Powered by Blogger.

The Plane in R^3

Prerequisites: Euclidean Space and Vectors

Suppose we have a plane in ${\Bbb R}^{3}$ which contains the point $(0,0,0)$ but does not intersect the axes at any other point. How many octants does the plane intersect?

Let's start by analyzing the 2-dimensional analog, then come back to the 3-dimensional problem with an algebraic approach and a geometric interpretation. Finally, we'll try to generalize the answer to higher dimensions.

Lines in the Plane ${\Bbb R}^{2}$

The 2-dimensional analog of a plane in ${\Bbb R}^{3}$ containing the origin is a line in ${\Bbb R}^{2}$ containing the origin. For those familiar with linear algebra, the former is a vector subspace of ${\Bbb R}^{3}$ of dimension 2 (i.e. co-dimension 1), and the latter is a vector subspace of ${\Bbb R}^{2}$ of dimension 1 (still co-dimension 1).
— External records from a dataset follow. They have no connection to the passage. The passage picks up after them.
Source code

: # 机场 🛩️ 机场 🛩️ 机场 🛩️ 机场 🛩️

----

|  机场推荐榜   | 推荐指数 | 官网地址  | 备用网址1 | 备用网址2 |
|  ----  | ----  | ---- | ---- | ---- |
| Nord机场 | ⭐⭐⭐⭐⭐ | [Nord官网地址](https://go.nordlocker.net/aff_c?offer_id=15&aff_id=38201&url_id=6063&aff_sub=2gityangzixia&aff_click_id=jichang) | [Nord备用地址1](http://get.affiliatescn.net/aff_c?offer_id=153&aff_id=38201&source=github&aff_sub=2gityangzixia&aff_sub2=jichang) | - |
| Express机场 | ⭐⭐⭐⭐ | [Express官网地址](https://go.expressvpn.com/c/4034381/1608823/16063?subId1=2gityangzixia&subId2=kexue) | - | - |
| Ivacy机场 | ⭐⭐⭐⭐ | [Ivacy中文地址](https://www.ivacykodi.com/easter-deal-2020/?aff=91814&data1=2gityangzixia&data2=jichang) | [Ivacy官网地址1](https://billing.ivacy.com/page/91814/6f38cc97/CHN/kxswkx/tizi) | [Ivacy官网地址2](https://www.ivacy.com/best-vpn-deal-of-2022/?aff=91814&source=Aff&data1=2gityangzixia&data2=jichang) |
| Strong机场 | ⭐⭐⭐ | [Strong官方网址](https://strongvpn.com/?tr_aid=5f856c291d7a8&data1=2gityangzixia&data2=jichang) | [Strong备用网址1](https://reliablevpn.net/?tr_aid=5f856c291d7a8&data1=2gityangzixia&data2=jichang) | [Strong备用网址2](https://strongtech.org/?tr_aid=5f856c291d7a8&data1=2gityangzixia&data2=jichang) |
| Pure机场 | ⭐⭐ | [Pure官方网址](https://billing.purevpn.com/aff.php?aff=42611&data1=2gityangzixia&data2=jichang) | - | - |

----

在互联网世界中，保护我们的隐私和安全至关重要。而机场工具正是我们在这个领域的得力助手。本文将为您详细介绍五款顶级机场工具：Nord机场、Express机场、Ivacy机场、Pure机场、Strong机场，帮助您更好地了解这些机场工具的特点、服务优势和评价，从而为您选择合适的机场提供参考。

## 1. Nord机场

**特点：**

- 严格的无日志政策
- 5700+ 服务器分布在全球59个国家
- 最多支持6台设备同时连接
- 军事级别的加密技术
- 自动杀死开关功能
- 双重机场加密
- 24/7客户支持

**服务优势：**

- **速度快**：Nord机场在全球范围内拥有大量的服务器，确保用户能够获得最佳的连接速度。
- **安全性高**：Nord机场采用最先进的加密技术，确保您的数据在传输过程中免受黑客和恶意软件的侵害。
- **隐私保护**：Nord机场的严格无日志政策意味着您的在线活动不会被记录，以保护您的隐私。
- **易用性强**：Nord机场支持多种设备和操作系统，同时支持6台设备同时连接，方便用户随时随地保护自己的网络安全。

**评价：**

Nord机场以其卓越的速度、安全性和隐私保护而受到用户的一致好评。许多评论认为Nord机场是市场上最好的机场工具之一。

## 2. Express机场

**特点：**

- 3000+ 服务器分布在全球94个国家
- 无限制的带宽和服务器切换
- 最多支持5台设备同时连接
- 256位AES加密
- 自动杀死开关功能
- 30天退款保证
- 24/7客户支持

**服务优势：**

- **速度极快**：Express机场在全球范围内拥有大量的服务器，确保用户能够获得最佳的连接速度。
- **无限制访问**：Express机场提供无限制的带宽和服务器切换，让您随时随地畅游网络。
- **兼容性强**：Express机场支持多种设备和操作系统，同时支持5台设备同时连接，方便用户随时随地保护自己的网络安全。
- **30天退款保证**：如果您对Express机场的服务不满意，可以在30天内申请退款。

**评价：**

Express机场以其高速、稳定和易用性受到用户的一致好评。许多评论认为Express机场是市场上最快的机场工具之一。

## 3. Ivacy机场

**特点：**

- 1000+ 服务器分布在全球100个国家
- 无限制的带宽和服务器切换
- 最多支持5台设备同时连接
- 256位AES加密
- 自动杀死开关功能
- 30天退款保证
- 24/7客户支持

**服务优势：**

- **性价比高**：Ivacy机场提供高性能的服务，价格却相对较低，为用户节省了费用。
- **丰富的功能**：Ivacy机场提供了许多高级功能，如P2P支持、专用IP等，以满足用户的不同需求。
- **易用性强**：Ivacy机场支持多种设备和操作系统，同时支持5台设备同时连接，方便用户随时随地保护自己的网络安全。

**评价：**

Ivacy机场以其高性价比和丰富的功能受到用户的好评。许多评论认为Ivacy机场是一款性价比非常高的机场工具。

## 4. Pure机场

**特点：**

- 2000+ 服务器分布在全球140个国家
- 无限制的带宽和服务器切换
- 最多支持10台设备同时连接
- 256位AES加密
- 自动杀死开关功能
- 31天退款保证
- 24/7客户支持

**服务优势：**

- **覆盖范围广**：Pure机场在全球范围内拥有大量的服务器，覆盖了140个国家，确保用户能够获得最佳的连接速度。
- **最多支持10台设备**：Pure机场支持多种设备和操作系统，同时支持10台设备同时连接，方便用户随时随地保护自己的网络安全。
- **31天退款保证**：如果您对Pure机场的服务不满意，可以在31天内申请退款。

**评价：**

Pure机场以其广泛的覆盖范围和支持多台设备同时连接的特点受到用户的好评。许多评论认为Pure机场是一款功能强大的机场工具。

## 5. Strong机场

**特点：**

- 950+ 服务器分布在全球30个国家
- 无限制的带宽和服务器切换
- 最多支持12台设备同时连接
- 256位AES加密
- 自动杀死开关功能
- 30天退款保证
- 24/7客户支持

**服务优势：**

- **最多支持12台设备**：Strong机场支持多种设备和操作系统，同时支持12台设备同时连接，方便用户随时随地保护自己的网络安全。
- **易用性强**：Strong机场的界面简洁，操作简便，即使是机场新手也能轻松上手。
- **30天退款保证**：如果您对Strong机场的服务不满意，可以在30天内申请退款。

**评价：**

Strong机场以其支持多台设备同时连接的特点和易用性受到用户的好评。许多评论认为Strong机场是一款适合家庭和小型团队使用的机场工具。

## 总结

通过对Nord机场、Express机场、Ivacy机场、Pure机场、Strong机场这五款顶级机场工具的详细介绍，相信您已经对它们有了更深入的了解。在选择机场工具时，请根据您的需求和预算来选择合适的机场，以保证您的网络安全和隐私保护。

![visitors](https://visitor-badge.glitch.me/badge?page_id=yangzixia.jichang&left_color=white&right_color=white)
If you aren't familiar with linear algebra, ignore that sentence and just keep reading.

The equation of a line in ${\Bbb R}^{2}$ is $y = mx + b$, where $m$ is the slope ("rise over run," or change in $y$ per change in $x$), and $b$ is the $y$-intercept (where the line hits the $y$-axis). A point $(x_{0},y_{0})$ is on the line if it satisfies the equation, i.e. if the equality $y_0 = mx_0 + b$ is true.

A line passing through the origin has a $y$-intercept of 0, thus $b=0$ and the equation is simply $y=mx$. Now, if $m$ is 0, then the line would just go along the $x$-axis, so if it doesn't touch the axis, we must have $m \neq 0$, so either $m > 0$ or $m < 0$. In the case where $m>0$, a positive $x$ value gives a positive $y$, and a negative $x$ gives a negative $y$, so the line would pass through quadrants 1 and 3 (top-right and bottom-left). In the case where $m<0$, the same analysis shows that the line passes through quadrants 2 and 4 (top-left and bottom-right). So the line passes through 2 quadrants.
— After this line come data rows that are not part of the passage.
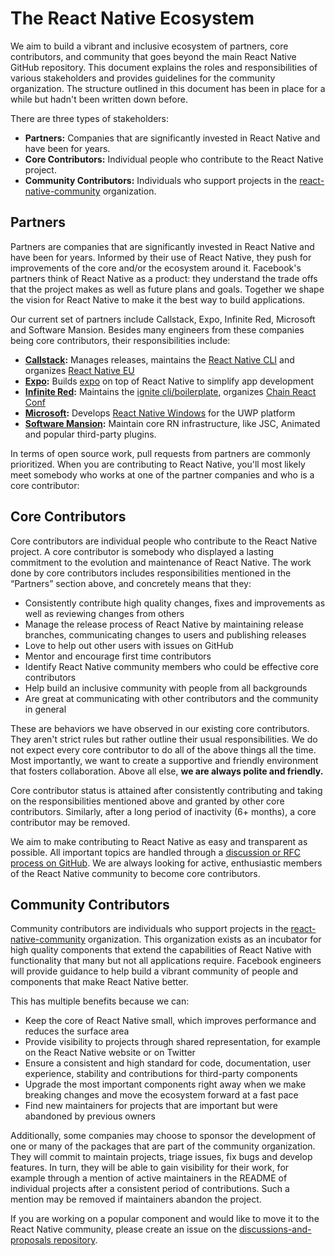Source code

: # The React Native Ecosystem

We aim to build a vibrant and inclusive ecosystem of partners, core contributors, and community that goes beyond the main React Native GitHub repository. This document explains the roles and responsibilities of various stakeholders and provides guidelines for the community organization. The structure outlined in this document has been in place for a while but hadn't been written down before.

There are three types of stakeholders:

* **Partners:** Companies that are significantly invested in React Native and have been for years.
* **Core Contributors:** Individual people who contribute to the React Native project.
* **Community Contributors:** Individuals who support projects in the [react-native-community](https://github.com/react-native-community) organization.

## Partners

Partners are companies that are significantly invested in React Native and have been for years. Informed by their use of React Native, they push for improvements of the core and/or the ecosystem around it. Facebook's partners think of React Native as a product: they understand the trade offs that the project makes as well as future plans and goals. Together we shape the vision for React Native to make it the best way to build applications.

Our current set of partners include Callstack, Expo, Infinite Red, Microsoft and Software Mansion. Besides many engineers from these companies being core contributors, their responsibilities include:

* **[Callstack](https://callstack.com/):** Manages releases, maintains the [React Native CLI](https://github.com/react-native-community/react-native-cli) and organizes [React Native EU](https://react-native.eu/)
* **[Expo](https://expo.io/):** Builds [expo](https://github.com/expo/expo) on top of React Native to simplify app development
* **[Infinite Red](https://infinite.red/):** Maintains the [ignite cli/boilerplate](https://github.com/infinitered/ignite), organizes [Chain React Conf](https://infinite.red/ChainReactConf)
* **[Microsoft](https://www.microsoft.com/en-gb/):** Develops [React Native Windows](https://github.com/Microsoft/react-native-windows) for the UWP platform
* **[Software Mansion](https://swmansion.com/):** Maintain core RN infrastructure, like JSC, Animated and popular third-party plugins.

In terms of open source work, pull requests from partners are commonly prioritized. When you are contributing to React Native, you'll most likely meet somebody who works at one of the partner companies and who is a core contributor:

## Core Contributors

Core contributors are individual people who contribute to the React Native project. A core contributor is somebody who displayed a lasting commitment to the evolution and maintenance of React Native. The work done by core contributors includes responsibilities mentioned in the “Partners” section above, and concretely means that they:

* Consistently contribute high quality changes, fixes and improvements as well as reviewing changes from others
* Manage the release process of React Native by maintaining release branches, communicating changes to users and publishing releases
* Love to help out other users with issues on GitHub
* Mentor and encourage first time contributors
* Identify React Native community members who could be effective core contributors
* Help build an inclusive community with people from all backgrounds
* Are great at communicating with other contributors and the community in general

These are behaviors we have observed in our existing core contributors. They aren't strict rules but rather outline their usual responsibilities. We do not expect every core contributor to do all of the above things all the time. Most importantly, we want to create a supportive and friendly environment that fosters collaboration. Above all else, **we are always polite and friendly.**

Core contributor status is attained after consistently contributing and taking on the responsibilities mentioned above and granted by other core contributors. Similarly, after a long period of inactivity (6+ months), a core contributor may be removed.

We aim to make contributing to React Native as easy and transparent as possible. All important topics are handled through a [discussion or RFC process on GitHub](https://github.com/react-native-community/discussions-and-proposals). We are always looking for active, enthusiastic members of the React Native community to become core contributors.

## Community Contributors

Community contributors are individuals who support projects in the [react-native-community](https://github.com/react-native-community) organization. This organization exists as an incubator for high quality components that extend the capabilities of React Native with functionality that many but not all applications require. Facebook engineers will provide guidance to help build a vibrant community of people and components that make React Native better.

This has multiple benefits because we can:

* Keep the core of React Native small, which improves performance and reduces the surface area
* Provide visibility to projects through shared representation, for example on the React Native website or on Twitter
* Ensure a consistent and high standard for code, documentation, user experience, stability and contributions for third-party components
* Upgrade the most important components right away when we make breaking changes and move the ecosystem forward at a fast pace
* Find new maintainers for projects that are important but were abandoned by previous owners

Additionally, some companies may choose to sponsor the development of one or many of the packages that are part of the community organization. They will commit to maintain projects, triage issues, fix bugs and develop features. In turn, they will be able to gain visibility for their work, for example through a mention of active maintainers in the README of individual projects after a consistent period of contributions. Such a mention may be removed if maintainers abandon the project.

If you are working on a popular component and would like to move it to the React Native community, please create an issue on the [discussions-and-proposals repository](https://github.com/react-native-community/discussions-and-proposals).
The $y = mx + b$ formulation works fine for this question, but if we want to put $x$ and $y$ on more even footing (this will come in handy in the higher-dimensional cases so that we don't always have to solve for one of the variables), we can use the other form of the equation of a line, $ax + by = c$, where $a,b,c \in {\Bbb R}$ are constants. In order to have the origin on the line, we must have $c=0$, because the point $(0,0)$ is on the line, and thus $a(0)+b(0) = 0 = c$. so the equation is simply $ax+by=0$. If either $a$ or $b$ were zero, the line would just be one of the axes, so we must have $a,b \neq 0$. Whether they are positive or negative, you can work out by plugging in positive or negative $x$ and $y$ values that the line will either pass through quadrants 1 and 3 or 2 and 4.

For example, if $a,b>0$, then if $x>0$, we must have $y<0$ in order to have $ax+by=0$. Similarly, if $x<0$, then $y$ would have to be positive. So the line passes through quadrants 2 and 4. We get the same result in the case where $a,b<0$. If $a$ and $b$ have opposite signs, then the line will pass through quadrants 1 and 3.
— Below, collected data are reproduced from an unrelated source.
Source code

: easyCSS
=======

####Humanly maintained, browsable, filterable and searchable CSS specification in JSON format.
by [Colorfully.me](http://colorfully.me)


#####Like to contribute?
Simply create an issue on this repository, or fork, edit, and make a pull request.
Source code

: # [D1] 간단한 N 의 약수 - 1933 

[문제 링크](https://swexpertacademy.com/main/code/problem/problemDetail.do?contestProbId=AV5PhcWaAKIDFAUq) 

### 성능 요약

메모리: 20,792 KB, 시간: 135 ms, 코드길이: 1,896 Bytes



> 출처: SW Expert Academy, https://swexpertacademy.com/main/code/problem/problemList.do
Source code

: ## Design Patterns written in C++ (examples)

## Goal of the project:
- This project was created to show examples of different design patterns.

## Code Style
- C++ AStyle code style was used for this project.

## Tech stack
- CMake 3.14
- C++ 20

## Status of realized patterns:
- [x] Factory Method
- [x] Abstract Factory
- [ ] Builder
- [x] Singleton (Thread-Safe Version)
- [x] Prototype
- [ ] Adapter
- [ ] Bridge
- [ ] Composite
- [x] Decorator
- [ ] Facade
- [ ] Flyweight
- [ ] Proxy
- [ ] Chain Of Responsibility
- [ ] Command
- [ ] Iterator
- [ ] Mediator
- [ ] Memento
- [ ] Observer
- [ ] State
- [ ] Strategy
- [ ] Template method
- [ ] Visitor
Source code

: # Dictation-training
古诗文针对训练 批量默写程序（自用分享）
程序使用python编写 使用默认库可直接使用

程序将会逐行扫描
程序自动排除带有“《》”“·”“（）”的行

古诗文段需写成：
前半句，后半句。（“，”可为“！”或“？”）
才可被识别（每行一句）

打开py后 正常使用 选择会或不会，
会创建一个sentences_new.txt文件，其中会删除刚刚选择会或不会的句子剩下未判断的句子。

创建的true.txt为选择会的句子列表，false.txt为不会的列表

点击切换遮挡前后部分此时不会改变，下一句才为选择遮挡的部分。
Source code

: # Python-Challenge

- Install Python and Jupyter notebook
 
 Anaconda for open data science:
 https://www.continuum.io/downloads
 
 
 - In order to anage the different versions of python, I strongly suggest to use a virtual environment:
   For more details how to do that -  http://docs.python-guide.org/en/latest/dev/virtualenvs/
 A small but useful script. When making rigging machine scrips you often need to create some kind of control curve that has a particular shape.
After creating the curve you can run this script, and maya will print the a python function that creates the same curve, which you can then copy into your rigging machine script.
Notice that the line does not pass through the quadrant containing the point $(a,b)$. The vector $(a,b)$ is actually perpendicular to the line $ax+by=0$, and we can see that from the fact that the equation can be rewritten as ${\bf n} \cdot {\bf x} = 0$ where ${\bf n} = (a,b)$ and ${\bf x} = (x,y)$ (recall that two vectors are perpendicular if and only if their dot product is zero).

The Plane in Space ${\Bbb R}^{3}$

Let's go back to the ${\Bbb R}^{3}$ case, building off of the above discussion. The general equation of a plane is $ax+by+cz=d$, where $a,b,c,d \in {\Bbb R}$ are constants. In order for the plane to contain $(0,0,0)$, we must have $d=0$, so the equation is now just $ax+by+cz=0$. If any of the constants is 0, then the plane will actually look like the equation of a line from above. For example, if $c=0$, then we'd have $ax+by=0$, which would be a line in the $xy$-plane extended vertically up and down in the positive and negative $z$ directions, and in fact containing the entire $z$-axis. Can you see why (hint: show that the points on the $z$-axis, i.e. points of the form $(0,0,z)$, all satisfy the equation of the plane)?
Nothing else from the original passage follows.